Premier naszego kraju, Mateusz Morawiecki spotkał się dzisiaj z mieszkańcami Turowa. Mówił tam o różnych problemach, z którymi mierzą się Polacy. Jednym z nich jest wysoka inflacja. Jej temat również został poruszony na spotkaniu. Morawiecki zrobił to jednak w sposób, który nie każdemu przypadł do gustu. Porównał inflację do… przewodniczącego Platformy Obywatelskiej, Donalda Tuska, wbijając mu szpilę.
Tusk niewątpliwie jest obecnie najgroźniejszym rywalem Prawa i Sprawiedliwości. Nie bez powodu więc znaczna część ataków ze strony polityków partii rządzącej jest skierowana właśnie w niego. „Z inflacją jest trochę tak jak z Tuskiem. Przybyła do nas z zagranicy i przeszkadza tak, jak tylko potrafi. Zróbmy sobie ćwiczenie z wyobraźni „co by było, gdyby”. Co by było, gdyby dalej rządziła Platforma Obywatelska. Pieniądze przeciekałyby na wszystkie strony, mafie, przestępcy podatkowi dalej kradliby te pieniądze.
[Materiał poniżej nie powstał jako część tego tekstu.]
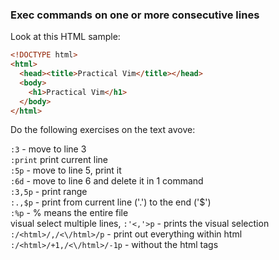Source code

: ### Exec commands on one or more consecutive lines

Look at this HTML sample:

```html
<!DOCTYPE html>
<html>
  <head><title>Practical Vim</title></head>
  <body>
    <h1>Practical Vim</h1>
  </body>
</html>
```

Do the following exercises on the text avove:

`:3` - move to line 3  
`:print` print current line  
`:5p` - move to line 5, print it  
`:6d` - move to line 6 and delete it in 1 command  
`:3,5p` - print range  
`:.,$p` - print from current line ('.') to the end ('$')  
`:%p` - % means the entire file  
visual select multiple lines, `:'<,'>p` - prints the visual selection  
`:/<html>/,/<\/html>/p` - print out everything within html  
`:/<html>/+1,/<\/html>/-1p` - without the html tags  

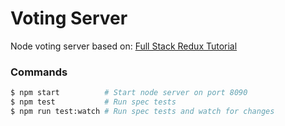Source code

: # Voting Server

Node voting server based on: [Full Stack Redux Tutorial](http://teropa.info/blog/2015/09/10/full-stack-redux-tutorial.html#receiving-actions-from-the-server)

### Commands

```sh
$ npm start          # Start node server on port 8090
$ npm test           # Run spec tests
$ npm run test:watch # Run spec tests and watch for changes
```
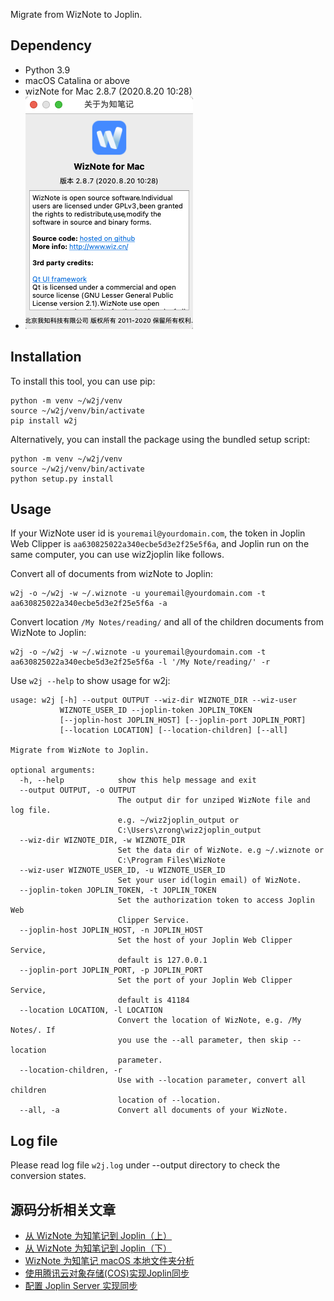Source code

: Migrate from WizNote to Joplin.

## Dependency

- Python 3.9
- macOS Catalina or above
- wizNote for Mac 2.8.7 (2020.8.20 10:28)
- ![wiznote for macOS](wiznoteformac.png)

## Installation

To install this tool, you can use pip:

```
python -m venv ~/w2j/venv
source ~/w2j/venv/bin/activate
pip install w2j
```

Alternatively, you can install the package using the bundled setup script:

```
python -m venv ~/w2j/venv
source ~/w2j/venv/bin/activate
python setup.py install
```

## Usage

If your WizNote user id is `youremail@yourdomain.com`, the token in Joplin Web Clipper is `aa630825022a340ecbe5d3e2f25e5f6a`, and Joplin run on the same computer, you can use wiz2joplin like follows.

Convert all of documents from wizNote to Joplin:

``` shell
w2j -o ~/w2j -w ~/.wiznote -u youremail@yourdomain.com -t aa630825022a340ecbe5d3e2f25e5f6a -a
```

Convert location `/My Notes/reading/` and all of the children documents from WizNote to Joplin:

``` shell
w2j -o ~/w2j -w ~/.wiznote -u youremail@yourdomain.com -t aa630825022a340ecbe5d3e2f25e5f6a -l '/My Note/reading/' -r

```

Use `w2j --help` to show usage for w2j:

```
usage: w2j [-h] --output OUTPUT --wiz-dir WIZNOTE_DIR --wiz-user
           WIZNOTE_USER_ID --joplin-token JOPLIN_TOKEN
           [--joplin-host JOPLIN_HOST] [--joplin-port JOPLIN_PORT]
           [--location LOCATION] [--location-children] [--all]

Migrate from WizNote to Joplin.

optional arguments:
  -h, --help            show this help message and exit
  --output OUTPUT, -o OUTPUT
                        The output dir for unziped WizNote file and log file.
                        e.g. ~/wiz2joplin_output or
                        C:\Users\zrong\wiz2joplin_output
  --wiz-dir WIZNOTE_DIR, -w WIZNOTE_DIR
                        Set the data dir of WizNote. e.g ~/.wiznote or
                        C:\Program Files\WizNote
  --wiz-user WIZNOTE_USER_ID, -u WIZNOTE_USER_ID
                        Set your user id(login email) of WizNote.
  --joplin-token JOPLIN_TOKEN, -t JOPLIN_TOKEN
                        Set the authorization token to access Joplin Web
                        Clipper Service.
  --joplin-host JOPLIN_HOST, -n JOPLIN_HOST
                        Set the host of your Joplin Web Clipper Service,
                        default is 127.0.0.1
  --joplin-port JOPLIN_PORT, -p JOPLIN_PORT
                        Set the port of your Joplin Web Clipper Service,
                        default is 41184
  --location LOCATION, -l LOCATION
                        Convert the location of WizNote, e.g. /My Notes/. If
                        you use the --all parameter, then skip --location
                        parameter.
  --location-children, -r
                        Use with --location parameter, convert all children
                        location of --location.
  --all, -a             Convert all documents of your WizNote.
```

## Log file

Please read log file `w2j.log` under --output directory to check the conversion states.

## 源码分析相关文章

- [从 WizNote 为知笔记到 Joplin（上）](https://blog.zengrong.net/post/wiznote2joplin1/)
- [从 WizNote 为知笔记到 Joplin（下）](https://blog.zengrong.net/post/wiznote2joplin2/)
- [WizNote 为知笔记 macOS 本地文件夹分析](https://blog.zengrong.net/post/analysis-of-wiznote/)
- [使用腾讯云对象存储(COS)实现Joplin同步](https://blog.zengrong.net/post/joplin-sync-use-cos/)
- [配置 Joplin Server 实现同步](https://blog.zengrong.net/post/joplin-server-config/)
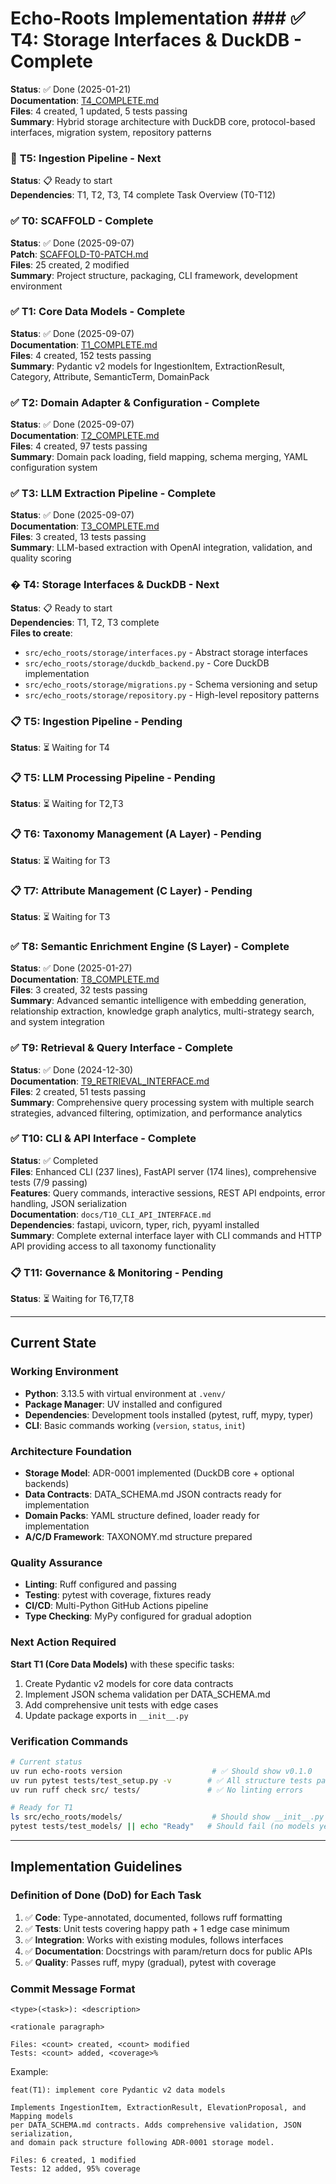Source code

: # Echo-Roots Implementation ### ✅ **T4: Storage Interfaces & DuckDB** - Complete
**Status**: ✅ Done (2025-01-21)  
**Documentation**: [T4_COMPLETE.md](T4_COMPLETE.md)  
**Files**: 4 created, 1 updated, 5 tests passing  
**Summary**: Hybrid storage architecture with DuckDB core, protocol-based interfaces, migration system, repository patterns

### 🔄 **T5: Ingestion Pipeline** - Next
**Status**: 📋 Ready to start  
**Dependencies**: T1, T2, T3, T4 complete Task Overview (T0-T12)

### ✅ **T0: SCAFFOLD** - Complete
**Status**: ✅ Done (2025-09-07)  
**Patch**: [SCAFFOLD-T0-PATCH.md](DECISIONS/SCAFFOLD-T0-PATCH.md)  
**Files**: 25 created, 2 modified  
**Summary**: Project structure, packaging, CLI framework, development environment  

### ✅ **T1: Core Data Models** - Complete
**Status**: ✅ Done (2025-09-07)  
**Documentation**: [T1_COMPLETE.md](T1_COMPLETE.md)  
**Files**: 4 created, 152 tests passing  
**Summary**: Pydantic v2 models for IngestionItem, ExtractionResult, Category, Attribute, SemanticTerm, DomainPack

### ✅ **T2: Domain Adapter & Configuration** - Complete
**Status**: ✅ Done (2025-09-07)  
**Documentation**: [T2_COMPLETE.md](T2_COMPLETE.md)  
**Files**: 4 created, 97 tests passing  
**Summary**: Domain pack loading, field mapping, schema merging, YAML configuration system

### ✅ **T3: LLM Extraction Pipeline** - Complete
**Status**: ✅ Done (2025-09-07)  
**Documentation**: [T3_COMPLETE.md](T3_COMPLETE.md)  
**Files**: 3 created, 13 tests passing  
**Summary**: LLM-based extraction with OpenAI integration, validation, and quality scoring

### � **T4: Storage Interfaces & DuckDB** - Next
**Status**: 📋 Ready to start  
**Dependencies**: T1, T2, T3 complete  
**Files to create**:
- `src/echo_roots/storage/interfaces.py` - Abstract storage interfaces
- `src/echo_roots/storage/duckdb_backend.py` - Core DuckDB implementation
- `src/echo_roots/storage/migrations.py` - Schema versioning and setup
- `src/echo_roots/storage/repository.py` - High-level repository patterns

### 📋 **T5: Ingestion Pipeline** - Pending
**Status**: ⏳ Waiting for T4  

### 📋 **T5: LLM Processing Pipeline** - Pending
**Status**: ⏳ Waiting for T2,T3  

### 📋 **T6: Taxonomy Management (A Layer)** - Pending
**Status**: ⏳ Waiting for T3  

### 📋 **T7: Attribute Management (C Layer)** - Pending
**Status**: ⏳ Waiting for T3  

### ✅ **T8: Semantic Enrichment Engine (S Layer)** - Complete
**Status**: ✅ Done (2025-01-27)  
**Documentation**: [T8_COMPLETE.md](T8_COMPLETE.md)  
**Files**: 3 created, 32 tests passing  
**Summary**: Advanced semantic intelligence with embedding generation, relationship extraction, knowledge graph analytics, multi-strategy search, and system integration  

### ✅ **T9: Retrieval & Query Interface** - Complete
**Status**: ✅ Done (2024-12-30)  
**Documentation**: [T9_RETRIEVAL_INTERFACE.md](docs/T9_RETRIEVAL_INTERFACE.md)  
**Files**: 2 created, 51 tests passing  
**Summary**: Comprehensive query processing system with multiple search strategies, advanced filtering, optimization, and performance analytics  

### ✅ **T10: CLI & API Interface** - Complete
**Status**: ✅ Completed  
**Files**: Enhanced CLI (237 lines), FastAPI server (174 lines), comprehensive tests (7/9 passing)  
**Features**: Query commands, interactive sessions, REST API endpoints, error handling, JSON serialization  
**Documentation**: `docs/T10_CLI_API_INTERFACE.md`  
**Dependencies**: fastapi, uvicorn, typer, rich, pyyaml installed  
**Summary**: Complete external interface layer with CLI commands and HTTP API providing access to all taxonomy functionality  

### 📋 **T11: Governance & Monitoring** - Pending
**Status**: ⏳ Waiting for T6,T7,T8  

---

## Current State

### Working Environment
- **Python**: 3.13.5 with virtual environment at `.venv/`
- **Package Manager**: UV installed and configured
- **Dependencies**: Development tools installed (pytest, ruff, mypy, typer)
- **CLI**: Basic commands working (`version`, `status`, `init`)

### Architecture Foundation
- **Storage Model**: ADR-0001 implemented (DuckDB core + optional backends)
- **Data Contracts**: DATA_SCHEMA.md JSON contracts ready for implementation
- **Domain Packs**: YAML structure defined, loader ready for implementation
- **A/C/D Framework**: TAXONOMY.md structure prepared

### Quality Assurance
- **Linting**: Ruff configured and passing
- **Testing**: pytest with coverage, fixtures ready
- **CI/CD**: Multi-Python GitHub Actions pipeline
- **Type Checking**: MyPy configured for gradual adoption

### Next Action Required
**Start T1 (Core Data Models)** with these specific tasks:
1. Create Pydantic v2 models for core data contracts
2. Implement JSON schema validation per DATA_SCHEMA.md
3. Add comprehensive unit tests with edge cases
4. Update package exports in `__init__.py`

### Verification Commands
```bash
# Current status
uv run echo-roots version                    # ✅ Should show v0.1.0
uv run pytest tests/test_setup.py -v        # ✅ All structure tests pass
uv run ruff check src/ tests/               # ✅ No linting errors

# Ready for T1
ls src/echo_roots/models/                    # Should show __init__.py only
pytest tests/test_models/ || echo "Ready"   # Should fail (no models yet)
```

---

## Implementation Guidelines

### Definition of Done (DoD) for Each Task
1. ✅ **Code**: Type-annotated, documented, follows ruff formatting
2. ✅ **Tests**: Unit tests covering happy path + 1 edge case minimum
3. ✅ **Integration**: Works with existing modules, follows interfaces
4. ✅ **Documentation**: Docstrings with param/return docs for public APIs
5. ✅ **Quality**: Passes ruff, mypy (gradual), pytest with coverage

### Commit Message Format
```
<type>(<task>): <description>

<rationale paragraph>

Files: <count> created, <count> modified
Tests: <count> added, <coverage>% 
```

Example:
```
feat(T1): implement core Pydantic v2 data models

Implements IngestionItem, ExtractionResult, ElevationProposal, and Mapping models 
per DATA_SCHEMA.md contracts. Adds comprehensive validation, JSON serialization,
and domain pack structure following ADR-0001 storage model.

Files: 6 created, 1 modified
Tests: 12 added, 95% coverage
```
Oni przez swoją niefrasobliwość, głupotę, nonszalancję, lekceważyliby te problemy, tak, jak rząd PO-PSL przez 8 lat” – mówił premier w Turowie.
Premier postanowił również pochwalić rządy swojej partii. Powiedział, iż gdyby nie PiS nie byłoby naprawy finansów publicznych, a przez to nie byłoby obniżenia podatków oraz wprowadzonych programów społecznych. „Platforma Obywatelska jest dzisiaj wściekła, że mimo tych wielkich czarnych chmur, które się nad nami zgromadziły, my je przepędzamy. Mimo kryzysu międzynarodowego, gospodarczego. Oni już widzą, że my sobie z tym poradzimy i się wściekają, bo wiedza też, że jak my coś obiecamy, to to zrobimy” – dodał.